> _Task item_: In the entries that follow, copy exactly each line from the first through the line with "6. Adding classes](Figures/Prac06_Classes.png)".

········

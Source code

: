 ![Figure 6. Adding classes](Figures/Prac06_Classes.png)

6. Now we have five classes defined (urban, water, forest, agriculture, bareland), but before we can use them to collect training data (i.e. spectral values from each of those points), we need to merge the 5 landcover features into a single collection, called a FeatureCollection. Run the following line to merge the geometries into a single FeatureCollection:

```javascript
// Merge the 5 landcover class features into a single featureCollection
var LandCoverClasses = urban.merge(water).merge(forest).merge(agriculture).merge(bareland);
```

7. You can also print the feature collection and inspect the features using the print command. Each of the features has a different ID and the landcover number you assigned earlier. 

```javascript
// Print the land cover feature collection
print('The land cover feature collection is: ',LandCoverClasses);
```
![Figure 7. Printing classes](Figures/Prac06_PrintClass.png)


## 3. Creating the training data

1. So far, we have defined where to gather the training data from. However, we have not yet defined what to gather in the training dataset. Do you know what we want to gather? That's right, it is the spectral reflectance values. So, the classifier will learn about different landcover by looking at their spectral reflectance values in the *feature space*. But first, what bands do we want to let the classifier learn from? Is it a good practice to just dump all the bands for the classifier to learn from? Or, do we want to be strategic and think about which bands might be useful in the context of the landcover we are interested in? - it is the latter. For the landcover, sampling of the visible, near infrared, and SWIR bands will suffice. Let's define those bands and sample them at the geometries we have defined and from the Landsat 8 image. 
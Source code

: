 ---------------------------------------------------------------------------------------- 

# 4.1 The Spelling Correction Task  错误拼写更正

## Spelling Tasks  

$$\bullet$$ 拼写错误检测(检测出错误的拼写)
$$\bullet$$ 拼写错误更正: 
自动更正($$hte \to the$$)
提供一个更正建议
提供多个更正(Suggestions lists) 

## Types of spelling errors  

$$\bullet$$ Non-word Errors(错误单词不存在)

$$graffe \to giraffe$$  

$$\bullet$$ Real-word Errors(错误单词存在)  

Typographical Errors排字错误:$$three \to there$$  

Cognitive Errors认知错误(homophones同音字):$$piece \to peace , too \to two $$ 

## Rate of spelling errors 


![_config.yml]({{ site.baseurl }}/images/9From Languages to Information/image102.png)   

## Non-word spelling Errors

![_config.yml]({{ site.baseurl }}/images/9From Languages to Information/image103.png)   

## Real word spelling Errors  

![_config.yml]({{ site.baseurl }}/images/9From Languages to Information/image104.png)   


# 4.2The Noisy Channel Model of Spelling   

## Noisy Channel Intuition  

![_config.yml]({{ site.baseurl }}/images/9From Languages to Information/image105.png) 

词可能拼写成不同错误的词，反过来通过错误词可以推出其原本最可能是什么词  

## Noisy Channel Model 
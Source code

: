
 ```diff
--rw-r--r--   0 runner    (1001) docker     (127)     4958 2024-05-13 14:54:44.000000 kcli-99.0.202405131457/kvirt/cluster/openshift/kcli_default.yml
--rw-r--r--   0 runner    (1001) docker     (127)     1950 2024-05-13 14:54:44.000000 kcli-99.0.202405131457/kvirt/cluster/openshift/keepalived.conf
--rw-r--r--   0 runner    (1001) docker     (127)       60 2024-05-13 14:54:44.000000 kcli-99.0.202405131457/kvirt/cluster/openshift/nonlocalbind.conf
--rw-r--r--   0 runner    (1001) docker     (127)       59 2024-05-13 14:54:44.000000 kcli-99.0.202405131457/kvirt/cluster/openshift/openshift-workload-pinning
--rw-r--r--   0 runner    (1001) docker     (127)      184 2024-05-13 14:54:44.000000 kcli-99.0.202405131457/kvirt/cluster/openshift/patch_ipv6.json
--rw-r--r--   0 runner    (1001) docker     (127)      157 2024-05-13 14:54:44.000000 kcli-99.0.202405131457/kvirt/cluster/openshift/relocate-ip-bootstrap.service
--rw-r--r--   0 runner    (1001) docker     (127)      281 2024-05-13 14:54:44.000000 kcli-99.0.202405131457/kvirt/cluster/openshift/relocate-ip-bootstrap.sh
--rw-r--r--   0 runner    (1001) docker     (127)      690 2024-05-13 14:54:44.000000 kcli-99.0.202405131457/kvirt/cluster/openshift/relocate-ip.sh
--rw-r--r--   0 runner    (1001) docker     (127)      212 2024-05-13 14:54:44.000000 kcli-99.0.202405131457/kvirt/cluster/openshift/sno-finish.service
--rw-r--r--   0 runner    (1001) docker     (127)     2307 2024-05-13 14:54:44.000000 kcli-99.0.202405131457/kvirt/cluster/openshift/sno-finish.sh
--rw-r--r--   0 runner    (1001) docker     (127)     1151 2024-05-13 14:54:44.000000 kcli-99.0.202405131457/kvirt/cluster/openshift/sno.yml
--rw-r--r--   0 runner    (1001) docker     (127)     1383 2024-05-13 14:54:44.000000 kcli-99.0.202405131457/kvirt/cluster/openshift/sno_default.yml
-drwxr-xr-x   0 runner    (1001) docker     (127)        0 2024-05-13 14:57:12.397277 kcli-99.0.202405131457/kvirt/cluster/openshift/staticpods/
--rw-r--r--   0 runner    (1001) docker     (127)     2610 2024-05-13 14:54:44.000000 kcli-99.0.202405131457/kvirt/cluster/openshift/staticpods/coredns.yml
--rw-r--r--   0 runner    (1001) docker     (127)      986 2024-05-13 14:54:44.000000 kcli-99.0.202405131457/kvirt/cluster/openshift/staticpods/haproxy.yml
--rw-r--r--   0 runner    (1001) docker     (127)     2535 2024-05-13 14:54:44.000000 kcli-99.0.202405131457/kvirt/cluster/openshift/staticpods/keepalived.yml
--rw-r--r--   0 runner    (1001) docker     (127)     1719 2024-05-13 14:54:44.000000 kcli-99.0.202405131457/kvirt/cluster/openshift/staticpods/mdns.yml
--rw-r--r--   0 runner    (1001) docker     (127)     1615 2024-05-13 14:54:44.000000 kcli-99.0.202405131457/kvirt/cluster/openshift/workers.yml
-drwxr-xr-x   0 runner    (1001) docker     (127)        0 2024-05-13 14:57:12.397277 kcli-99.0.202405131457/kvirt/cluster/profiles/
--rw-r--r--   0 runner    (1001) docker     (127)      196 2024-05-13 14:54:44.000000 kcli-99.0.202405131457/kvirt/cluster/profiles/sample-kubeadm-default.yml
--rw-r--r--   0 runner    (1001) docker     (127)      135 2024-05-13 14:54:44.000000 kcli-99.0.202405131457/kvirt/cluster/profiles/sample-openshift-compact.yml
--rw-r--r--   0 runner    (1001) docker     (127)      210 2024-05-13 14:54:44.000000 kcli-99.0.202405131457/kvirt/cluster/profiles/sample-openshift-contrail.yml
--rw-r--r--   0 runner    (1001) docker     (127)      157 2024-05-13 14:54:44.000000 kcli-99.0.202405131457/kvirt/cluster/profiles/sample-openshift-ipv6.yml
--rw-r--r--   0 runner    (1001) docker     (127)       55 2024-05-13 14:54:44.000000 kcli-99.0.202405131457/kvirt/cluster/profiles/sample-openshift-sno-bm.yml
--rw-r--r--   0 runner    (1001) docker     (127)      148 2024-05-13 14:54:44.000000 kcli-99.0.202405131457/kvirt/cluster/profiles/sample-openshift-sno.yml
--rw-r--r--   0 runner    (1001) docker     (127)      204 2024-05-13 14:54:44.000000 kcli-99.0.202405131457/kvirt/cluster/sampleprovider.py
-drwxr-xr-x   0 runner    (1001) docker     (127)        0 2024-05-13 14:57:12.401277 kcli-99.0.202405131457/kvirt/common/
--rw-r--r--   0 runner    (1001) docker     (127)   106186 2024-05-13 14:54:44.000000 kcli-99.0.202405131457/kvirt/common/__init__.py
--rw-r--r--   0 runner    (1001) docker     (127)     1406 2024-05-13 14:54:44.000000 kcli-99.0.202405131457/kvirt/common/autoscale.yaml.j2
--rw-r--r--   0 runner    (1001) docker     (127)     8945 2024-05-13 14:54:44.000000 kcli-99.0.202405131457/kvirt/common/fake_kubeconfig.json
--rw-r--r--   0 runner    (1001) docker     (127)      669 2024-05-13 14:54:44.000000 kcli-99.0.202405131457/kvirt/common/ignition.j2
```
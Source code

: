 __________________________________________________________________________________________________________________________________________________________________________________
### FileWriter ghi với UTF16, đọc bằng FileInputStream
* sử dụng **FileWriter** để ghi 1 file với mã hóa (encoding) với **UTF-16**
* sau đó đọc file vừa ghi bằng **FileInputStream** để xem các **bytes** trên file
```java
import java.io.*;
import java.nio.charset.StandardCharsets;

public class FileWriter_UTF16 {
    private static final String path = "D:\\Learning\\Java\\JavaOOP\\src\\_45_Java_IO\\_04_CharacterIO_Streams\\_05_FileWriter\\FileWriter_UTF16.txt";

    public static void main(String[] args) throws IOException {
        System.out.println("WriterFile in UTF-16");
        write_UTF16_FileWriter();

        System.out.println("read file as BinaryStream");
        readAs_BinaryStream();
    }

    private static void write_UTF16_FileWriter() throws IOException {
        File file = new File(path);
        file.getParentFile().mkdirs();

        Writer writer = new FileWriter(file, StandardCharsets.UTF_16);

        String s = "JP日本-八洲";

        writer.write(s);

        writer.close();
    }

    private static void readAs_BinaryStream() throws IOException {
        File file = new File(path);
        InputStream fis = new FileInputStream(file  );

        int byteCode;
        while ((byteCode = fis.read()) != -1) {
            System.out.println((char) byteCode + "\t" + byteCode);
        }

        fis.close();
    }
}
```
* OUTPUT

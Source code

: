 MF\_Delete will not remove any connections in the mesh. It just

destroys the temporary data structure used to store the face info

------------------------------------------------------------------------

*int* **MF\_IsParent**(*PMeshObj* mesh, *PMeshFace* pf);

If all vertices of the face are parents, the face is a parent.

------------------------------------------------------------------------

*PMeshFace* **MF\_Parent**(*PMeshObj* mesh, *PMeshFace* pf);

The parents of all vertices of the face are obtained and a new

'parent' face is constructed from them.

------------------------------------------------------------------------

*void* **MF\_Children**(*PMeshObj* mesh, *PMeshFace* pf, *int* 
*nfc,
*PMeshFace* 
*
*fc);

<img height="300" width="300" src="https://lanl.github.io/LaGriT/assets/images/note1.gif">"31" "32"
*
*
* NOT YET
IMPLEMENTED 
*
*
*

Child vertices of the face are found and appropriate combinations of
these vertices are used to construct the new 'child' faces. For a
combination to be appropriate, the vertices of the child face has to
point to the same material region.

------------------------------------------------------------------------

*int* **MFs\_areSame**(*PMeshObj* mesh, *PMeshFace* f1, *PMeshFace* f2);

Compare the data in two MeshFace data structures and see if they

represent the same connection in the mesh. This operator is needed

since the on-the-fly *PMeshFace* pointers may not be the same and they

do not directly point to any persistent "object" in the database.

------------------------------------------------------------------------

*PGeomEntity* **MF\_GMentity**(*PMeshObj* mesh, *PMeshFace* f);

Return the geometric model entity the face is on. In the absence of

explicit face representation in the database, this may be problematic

········

> _Answer_:
Source code

: ![Figure 6. Adding classes](Figures/Prac06_Classes.png)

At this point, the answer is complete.